They that sow in tears shall reap in joy (Psalm 126.5)
8.15 am: A communion. This would be the final diary entry before the Christmas vacation. My activities will continue until the close of Friday. I don’t find it easy to move from work to rest suddenly. It’s like coming to a dead stop in a car that has been moving at speed: an uncomfortable ride. A gradual deceleration is preferred. My best energies – intellectual and constitutional – are now expended. I need to stop. As the HAL 9000 computer reflected: ‘My mind is going. I can feel it. I can feel it. My mind is going. There is no question about it. I can feel it.’ (2001: A Space Odyssey). As for my soul and heart …. well … .

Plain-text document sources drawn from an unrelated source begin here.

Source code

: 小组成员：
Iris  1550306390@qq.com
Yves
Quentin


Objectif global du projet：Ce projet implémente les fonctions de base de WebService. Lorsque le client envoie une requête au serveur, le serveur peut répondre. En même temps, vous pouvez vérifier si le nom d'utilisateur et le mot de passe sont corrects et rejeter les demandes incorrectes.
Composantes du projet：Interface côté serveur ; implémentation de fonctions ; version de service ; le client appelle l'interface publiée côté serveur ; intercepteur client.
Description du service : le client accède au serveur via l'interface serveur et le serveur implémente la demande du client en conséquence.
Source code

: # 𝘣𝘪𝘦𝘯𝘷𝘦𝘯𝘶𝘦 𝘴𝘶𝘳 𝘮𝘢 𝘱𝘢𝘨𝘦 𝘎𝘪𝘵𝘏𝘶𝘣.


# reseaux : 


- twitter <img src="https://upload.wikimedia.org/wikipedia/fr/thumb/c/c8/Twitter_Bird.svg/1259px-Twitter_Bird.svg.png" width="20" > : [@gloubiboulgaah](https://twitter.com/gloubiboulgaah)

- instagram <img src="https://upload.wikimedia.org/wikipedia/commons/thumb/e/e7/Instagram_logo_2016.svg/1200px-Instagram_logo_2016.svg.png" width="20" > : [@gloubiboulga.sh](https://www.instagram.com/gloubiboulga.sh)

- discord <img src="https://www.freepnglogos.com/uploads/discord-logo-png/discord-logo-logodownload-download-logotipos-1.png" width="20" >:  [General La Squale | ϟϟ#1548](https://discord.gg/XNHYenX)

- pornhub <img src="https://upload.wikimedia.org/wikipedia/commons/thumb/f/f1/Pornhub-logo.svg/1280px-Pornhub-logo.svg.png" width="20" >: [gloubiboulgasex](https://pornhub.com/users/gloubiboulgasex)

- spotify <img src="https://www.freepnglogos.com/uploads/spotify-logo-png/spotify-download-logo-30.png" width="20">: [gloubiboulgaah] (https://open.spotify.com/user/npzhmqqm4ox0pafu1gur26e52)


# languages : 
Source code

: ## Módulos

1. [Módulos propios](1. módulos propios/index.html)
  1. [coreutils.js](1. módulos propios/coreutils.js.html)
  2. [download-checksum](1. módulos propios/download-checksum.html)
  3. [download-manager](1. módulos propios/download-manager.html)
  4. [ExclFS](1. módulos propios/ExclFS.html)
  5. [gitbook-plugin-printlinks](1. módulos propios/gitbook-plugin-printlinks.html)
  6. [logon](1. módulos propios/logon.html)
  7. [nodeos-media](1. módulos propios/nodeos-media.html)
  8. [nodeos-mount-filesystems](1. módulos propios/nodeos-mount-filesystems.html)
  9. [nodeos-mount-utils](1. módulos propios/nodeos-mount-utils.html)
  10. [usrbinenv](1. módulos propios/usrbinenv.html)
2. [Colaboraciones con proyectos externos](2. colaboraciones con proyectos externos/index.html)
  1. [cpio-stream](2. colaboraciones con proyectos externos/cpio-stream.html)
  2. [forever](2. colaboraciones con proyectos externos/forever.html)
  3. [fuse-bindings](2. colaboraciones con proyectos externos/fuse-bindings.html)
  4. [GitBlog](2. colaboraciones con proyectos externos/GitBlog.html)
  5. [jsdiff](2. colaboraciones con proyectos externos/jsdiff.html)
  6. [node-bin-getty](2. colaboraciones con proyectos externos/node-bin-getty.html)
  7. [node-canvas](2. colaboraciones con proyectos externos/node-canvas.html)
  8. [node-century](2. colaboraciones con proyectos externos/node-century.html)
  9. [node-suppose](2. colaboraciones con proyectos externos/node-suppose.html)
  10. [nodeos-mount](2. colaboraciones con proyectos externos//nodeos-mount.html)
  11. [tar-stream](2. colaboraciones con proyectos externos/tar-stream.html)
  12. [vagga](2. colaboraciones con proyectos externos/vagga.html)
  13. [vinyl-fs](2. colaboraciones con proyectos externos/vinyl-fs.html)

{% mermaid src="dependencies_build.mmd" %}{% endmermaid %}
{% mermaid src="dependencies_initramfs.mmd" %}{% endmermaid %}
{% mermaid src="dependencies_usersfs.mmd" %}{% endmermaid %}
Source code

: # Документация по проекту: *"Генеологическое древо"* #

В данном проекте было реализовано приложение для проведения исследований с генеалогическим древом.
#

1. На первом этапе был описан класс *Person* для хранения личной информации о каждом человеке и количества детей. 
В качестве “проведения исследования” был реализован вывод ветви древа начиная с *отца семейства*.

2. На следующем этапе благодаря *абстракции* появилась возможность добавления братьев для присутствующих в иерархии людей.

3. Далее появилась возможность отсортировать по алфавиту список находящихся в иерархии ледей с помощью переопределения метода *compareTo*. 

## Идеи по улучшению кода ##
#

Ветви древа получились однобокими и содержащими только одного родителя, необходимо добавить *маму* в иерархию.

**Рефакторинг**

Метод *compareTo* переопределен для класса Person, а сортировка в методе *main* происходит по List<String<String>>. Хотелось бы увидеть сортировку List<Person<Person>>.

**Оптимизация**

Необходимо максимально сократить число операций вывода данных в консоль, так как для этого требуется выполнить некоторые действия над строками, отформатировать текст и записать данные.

9.45 am: I’m now far more content (‘far less discontent’ isn’t quite the same measure) with the mix of the latest composition. Isaiah rotated on the deck in the background:
I extended what will be the first composition in the I.Nothing.Lack. suite to include repetitions (or, rather, MacMillan’s several restatements) of the phrase ‘I shall not want’. This is the King James Bible’s translation of the works’ collective title; therefore it ought to be included. There’s one composition, which involves a gradual deceleration from 0% to 200% of the minister reciting Psalm 23, that I’ve not been able to pull off. This is a classic instance in which the concept is appropriate, but its application simply doesn’t engage the ear sufficiently. Perhaps the idea is too obvious, too predictable. It lacks aesthetic surprise. ‘Let it be’, John. Some battles aren’t worth fighting. I needed to conceive the final titles for the compositions.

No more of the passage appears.